*EXERCISE INPUT*:
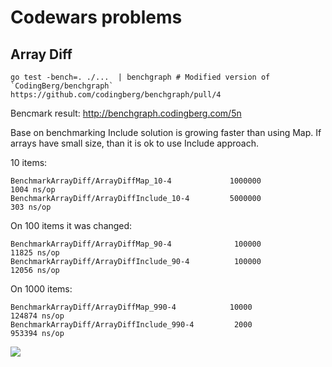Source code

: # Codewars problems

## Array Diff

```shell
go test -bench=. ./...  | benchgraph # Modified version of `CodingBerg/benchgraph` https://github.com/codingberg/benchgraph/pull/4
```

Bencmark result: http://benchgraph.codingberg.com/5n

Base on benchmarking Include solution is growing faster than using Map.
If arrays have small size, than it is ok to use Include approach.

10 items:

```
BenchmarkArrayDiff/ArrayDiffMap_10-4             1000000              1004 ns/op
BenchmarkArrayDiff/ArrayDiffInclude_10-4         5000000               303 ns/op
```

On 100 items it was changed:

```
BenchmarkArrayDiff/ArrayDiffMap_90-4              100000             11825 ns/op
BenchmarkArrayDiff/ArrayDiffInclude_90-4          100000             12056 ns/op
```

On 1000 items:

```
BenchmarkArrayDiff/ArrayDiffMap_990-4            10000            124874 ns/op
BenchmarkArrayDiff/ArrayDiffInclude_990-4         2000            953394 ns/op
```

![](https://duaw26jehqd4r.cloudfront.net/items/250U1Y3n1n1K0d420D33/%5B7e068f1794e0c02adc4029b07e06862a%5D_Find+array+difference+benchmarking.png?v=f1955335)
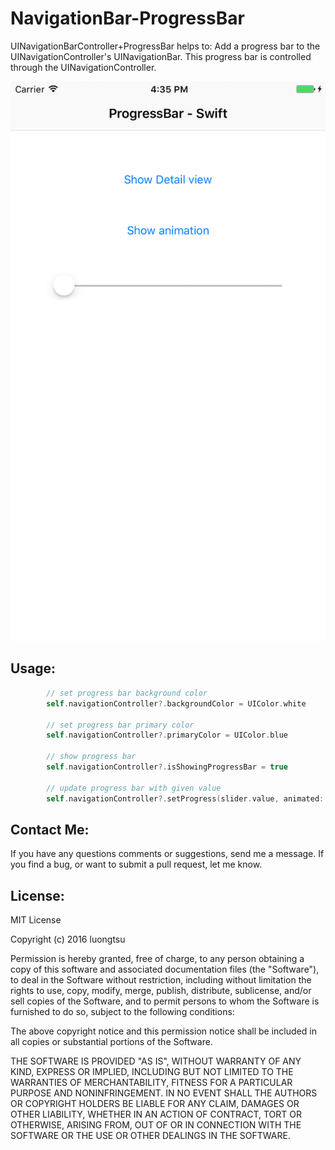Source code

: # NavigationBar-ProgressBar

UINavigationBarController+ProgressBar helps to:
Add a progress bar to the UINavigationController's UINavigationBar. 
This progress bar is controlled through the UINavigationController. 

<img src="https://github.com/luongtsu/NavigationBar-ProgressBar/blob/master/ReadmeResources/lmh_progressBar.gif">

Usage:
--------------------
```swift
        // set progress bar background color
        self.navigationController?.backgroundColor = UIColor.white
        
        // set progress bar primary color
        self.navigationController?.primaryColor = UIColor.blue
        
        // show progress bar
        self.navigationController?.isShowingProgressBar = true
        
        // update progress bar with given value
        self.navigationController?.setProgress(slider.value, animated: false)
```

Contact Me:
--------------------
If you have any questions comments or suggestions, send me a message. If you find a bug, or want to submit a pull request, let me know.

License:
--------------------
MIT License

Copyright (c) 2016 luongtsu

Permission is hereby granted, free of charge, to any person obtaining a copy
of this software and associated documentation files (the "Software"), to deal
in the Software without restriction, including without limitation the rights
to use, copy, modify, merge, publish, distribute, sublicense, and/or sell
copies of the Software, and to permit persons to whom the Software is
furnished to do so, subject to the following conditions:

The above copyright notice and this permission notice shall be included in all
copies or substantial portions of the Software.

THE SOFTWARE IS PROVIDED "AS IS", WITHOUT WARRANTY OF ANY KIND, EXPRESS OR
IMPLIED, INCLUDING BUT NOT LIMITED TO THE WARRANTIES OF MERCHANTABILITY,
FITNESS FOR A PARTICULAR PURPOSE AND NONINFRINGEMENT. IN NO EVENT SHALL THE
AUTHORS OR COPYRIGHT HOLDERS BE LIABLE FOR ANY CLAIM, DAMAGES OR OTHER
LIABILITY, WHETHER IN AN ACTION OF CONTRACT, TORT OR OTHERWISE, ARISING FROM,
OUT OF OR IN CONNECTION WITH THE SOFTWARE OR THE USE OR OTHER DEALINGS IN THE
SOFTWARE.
==
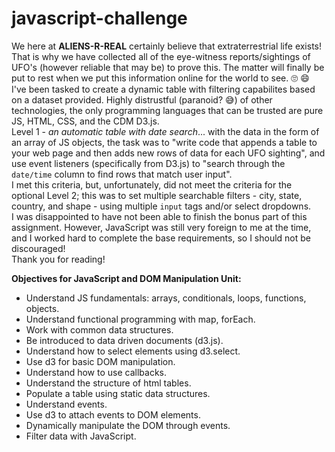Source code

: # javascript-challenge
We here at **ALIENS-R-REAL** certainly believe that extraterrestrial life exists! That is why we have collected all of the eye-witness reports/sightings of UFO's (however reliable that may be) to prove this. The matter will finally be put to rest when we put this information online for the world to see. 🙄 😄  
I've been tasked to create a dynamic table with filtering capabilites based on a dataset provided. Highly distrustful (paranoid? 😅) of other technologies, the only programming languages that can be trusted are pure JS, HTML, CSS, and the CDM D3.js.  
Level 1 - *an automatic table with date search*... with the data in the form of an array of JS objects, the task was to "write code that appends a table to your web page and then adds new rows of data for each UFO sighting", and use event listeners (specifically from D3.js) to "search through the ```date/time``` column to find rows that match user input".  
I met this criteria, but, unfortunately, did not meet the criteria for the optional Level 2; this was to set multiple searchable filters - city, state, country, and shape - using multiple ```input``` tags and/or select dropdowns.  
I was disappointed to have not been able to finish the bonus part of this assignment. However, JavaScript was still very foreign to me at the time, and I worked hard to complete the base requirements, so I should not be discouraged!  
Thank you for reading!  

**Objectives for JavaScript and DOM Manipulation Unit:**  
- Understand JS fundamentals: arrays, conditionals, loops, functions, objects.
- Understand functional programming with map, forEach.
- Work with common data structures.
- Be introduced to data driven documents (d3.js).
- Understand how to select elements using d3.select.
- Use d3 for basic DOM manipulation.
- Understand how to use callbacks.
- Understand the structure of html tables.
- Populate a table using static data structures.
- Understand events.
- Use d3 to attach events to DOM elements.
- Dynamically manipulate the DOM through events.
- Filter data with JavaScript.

*TASK INSTRUCTIONS*: For the string "https", go through the entries above and copy each line where it occurs.

*THE COMPLETED TASK*:
go test -bench=. ./...  | benchgraph # Modified version of `CodingBerg/benchgraph` https://github.com/codingberg/benchgraph/pull/4
![](https://duaw26jehqd4r.cloudfront.net/items/250U1Y3n1n1K0d420D33/%5B7e068f1794e0c02adc4029b07e06862a%5D_Find+array+difference+benchmarking.png?v=f1955335)
<img src="https://github.com/luongtsu/NavigationBar-ProgressBar/blob/master/ReadmeResources/lmh_progressBar.gif">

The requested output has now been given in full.